**Work instruction:**
From the line containing "Le plus grand" to the last line of the records below, retype every line exactly and output nothing else.

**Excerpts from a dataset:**

Start of Block

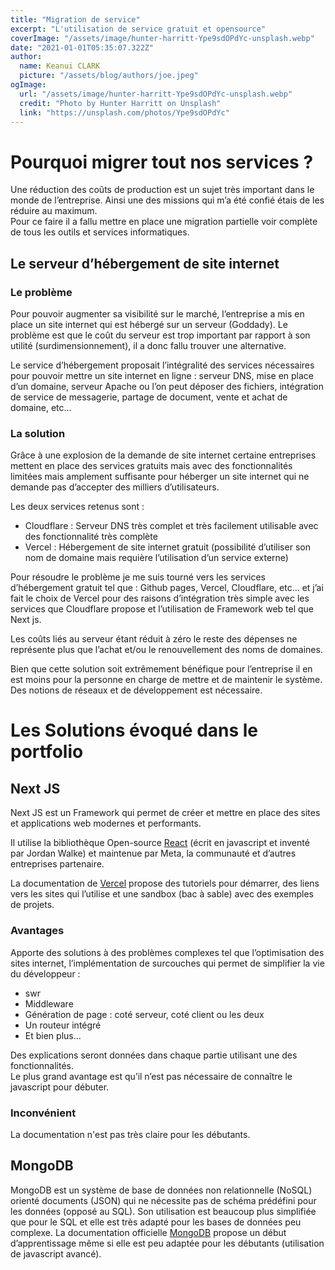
 ```yaml
---
title: "Migration de service"
excerpt: "L'utilisation de service gratuit et opensource"
coverImage: "/assets/image/hunter-harritt-Ype9sdOPdYc-unsplash.webp"
date: "2021-01-01T05:35:07.322Z"
author:
  name: Keanui CLARK
  picture: "/assets/blog/authors/joe.jpeg"
ogImage:
  url: "/assets/image/hunter-harritt-Ype9sdOPdYc-unsplash.webp"
  credit: "Photo by Hunter Harritt on Unsplash"
  link: "https://unsplash.com/photos/Ype9sdOPdYc"
---
```


# Pourquoi migrer tout nos services ?

Une réduction des coûts de production est un sujet très important dans le monde de l’entreprise. Ainsi une des missions qui m’a été confié étais de les réduire au maximum.  
Pour ce faire il a fallu mettre en place une migration partielle voir complète de tous les outils et services informatiques.

## Le serveur d’hébergement de site internet

### Le problème

Pour pouvoir augmenter sa visibilité sur le marché, l’entreprise a mis en place un site internet qui est hébergé sur un serveur (Goddady). Le problème est que le coût du serveur est trop important par rapport à son utilité (surdimensionnement), il a donc fallu trouver une alternative.  

Le service d’hébergement proposait l’intégralité des services nécessaires pour pouvoir mettre un site internet en ligne : serveur DNS, mise en place d’un domaine, serveur Apache ou l’on peut déposer des fichiers, intégration de service de messagerie, partage de document, vente et achat de domaine, etc…

### La solution

Grâce à une explosion de la demande de site internet certaine entreprises mettent en place des services gratuits mais avec des fonctionnalités limitées mais amplement suffisante pour héberger un site internet qui ne demande pas d’accepter des milliers d’utilisateurs.

Les deux services retenus sont :  
- Cloudflare : Serveur DNS très complet et très facilement utilisable avec des fonctionnalité très complète
- Vercel : Hébergement de site internet gratuit (possibilité d’utiliser son nom de domaine mais requière l’utilisation d’un service externe)

Pour résoudre le problème je me suis tourné vers les services d’hébergement gratuit tel que : Github pages, Vercel, Cloudflare, etc… et j’ai fait le choix de Vercel pour des raisons d’intégration très simple avec les services que Cloudflare propose et l’utilisation de Framework web tel que Next js.

Les coûts liés au serveur étant réduit à zéro le reste des dépenses ne représente plus que l’achat et/ou le renouvellement des noms de domaines.   

Bien que cette solution soit extrêmement bénéfique pour l’entreprise il en est moins pour la personne en charge de mettre et de maintenir le système. Des notions de réseaux et de développement est nécessaire.

# Les Solutions évoqué dans le portfolio

## Next JS
Next JS est un Framework qui permet de créer et mettre en place des sites et applications web modernes et performants.  

Il utilise la bibliothèque Open-source [React](https://reactjs.org/) (écrit en javascript et inventé par Jordan Walke) et maintenue par Meta, la communauté et d’autres entreprises partenaire.   

La documentation de [Vercel](https://vercel.com/) propose des tutoriels pour démarrer, des liens vers les sites qui l’utilise et une sandbox (bac à sable) avec des exemples de projets.   
### Avantages
Apporte des solutions à des problèmes complexes tel que l’optimisation des sites internet, l’implémentation de surcouches qui permet de simplifier la vie du développeur : 
-	swr
-	Middleware
-	Génération de page : coté serveur, coté client ou les deux
-	Un routeur intégré
-	Et bien plus…

Des explications seront données dans chaque partie utilisant une des fonctionnalités.  
Le plus grand avantage est qu’il n’est pas nécessaire de connaître le javascript pour débuter.
### Inconvénient
La documentation n'est pas très claire pour les débutants.

## MongoDB

MongoDB est un système de base de données non relationnelle (NoSQL) orienté documents (JSON) qui ne nécessite pas de schéma prédéfini pour les données (opposé au SQL).
Son utilisation est beaucoup plus simplifiée que pour le SQL et elle est très adapté pour les bases de données peu complexe.
La documentation officielle [MongoDB](https://www.mongodb.com/) propose un début d’apprentissage même si elle est peu adaptée pour les débutants (utilisation de javascript avancé).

End of Block

**Reply:**
Le plus grand avantage est qu’il n’est pas nécessaire de connaître le javascript pour débuter.
### Inconvénient
La documentation n'est pas très claire pour les débutants.

## MongoDB

MongoDB est un système de base de données non relationnelle (NoSQL) orienté documents (JSON) qui ne nécessite pas de schéma prédéfini pour les données (opposé au SQL).
Son utilisation est beaucoup plus simplifiée que pour le SQL et elle est très adapté pour les bases de données peu complexe.
La documentation officielle [MongoDB](https://www.mongodb.com/) propose un début d’apprentissage même si elle est peu adaptée pour les débutants (utilisation de javascript avancé).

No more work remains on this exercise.